Data entries
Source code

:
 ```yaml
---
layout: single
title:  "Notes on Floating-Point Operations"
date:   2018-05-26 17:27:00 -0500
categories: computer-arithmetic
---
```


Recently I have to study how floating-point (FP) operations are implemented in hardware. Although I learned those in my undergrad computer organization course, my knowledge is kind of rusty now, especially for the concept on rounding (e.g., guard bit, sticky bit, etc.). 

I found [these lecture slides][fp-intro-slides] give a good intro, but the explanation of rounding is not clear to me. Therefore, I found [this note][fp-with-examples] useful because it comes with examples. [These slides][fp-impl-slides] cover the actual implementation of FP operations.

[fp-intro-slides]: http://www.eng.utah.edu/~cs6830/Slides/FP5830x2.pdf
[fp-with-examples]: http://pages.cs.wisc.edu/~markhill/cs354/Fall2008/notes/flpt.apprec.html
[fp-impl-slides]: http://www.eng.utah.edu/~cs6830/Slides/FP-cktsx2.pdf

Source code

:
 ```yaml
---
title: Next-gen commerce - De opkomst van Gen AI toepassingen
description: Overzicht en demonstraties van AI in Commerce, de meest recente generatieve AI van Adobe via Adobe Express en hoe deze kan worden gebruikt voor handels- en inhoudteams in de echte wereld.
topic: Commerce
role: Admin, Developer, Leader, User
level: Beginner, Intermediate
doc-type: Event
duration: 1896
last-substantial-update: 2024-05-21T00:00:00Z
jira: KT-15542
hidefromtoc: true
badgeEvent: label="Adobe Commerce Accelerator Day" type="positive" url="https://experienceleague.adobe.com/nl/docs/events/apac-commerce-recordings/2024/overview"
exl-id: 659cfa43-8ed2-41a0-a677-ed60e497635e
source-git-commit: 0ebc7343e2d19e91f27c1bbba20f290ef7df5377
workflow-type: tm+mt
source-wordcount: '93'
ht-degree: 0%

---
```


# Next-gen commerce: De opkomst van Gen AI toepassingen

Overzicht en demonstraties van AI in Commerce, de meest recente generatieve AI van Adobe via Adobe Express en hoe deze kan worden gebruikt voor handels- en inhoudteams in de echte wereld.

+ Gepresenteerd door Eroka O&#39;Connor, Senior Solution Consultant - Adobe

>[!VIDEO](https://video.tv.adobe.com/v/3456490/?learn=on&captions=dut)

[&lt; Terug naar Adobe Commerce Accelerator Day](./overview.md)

EXERCISE OBJECTIVE: Copy each line containing the word "Express" from the data.

SOLUTION TO THE PROBLEM:
description: Overzicht en demonstraties van AI in Commerce, de meest recente generatieve AI van Adobe via Adobe Express en hoe deze kan worden gebruikt voor handels- en inhoudteams in de echte wereld.
Overzicht en demonstraties van AI in Commerce, de meest recente generatieve AI van Adobe via Adobe Express en hoe deze kan worden gebruikt voor handels- en inhoudteams in de echte wereld.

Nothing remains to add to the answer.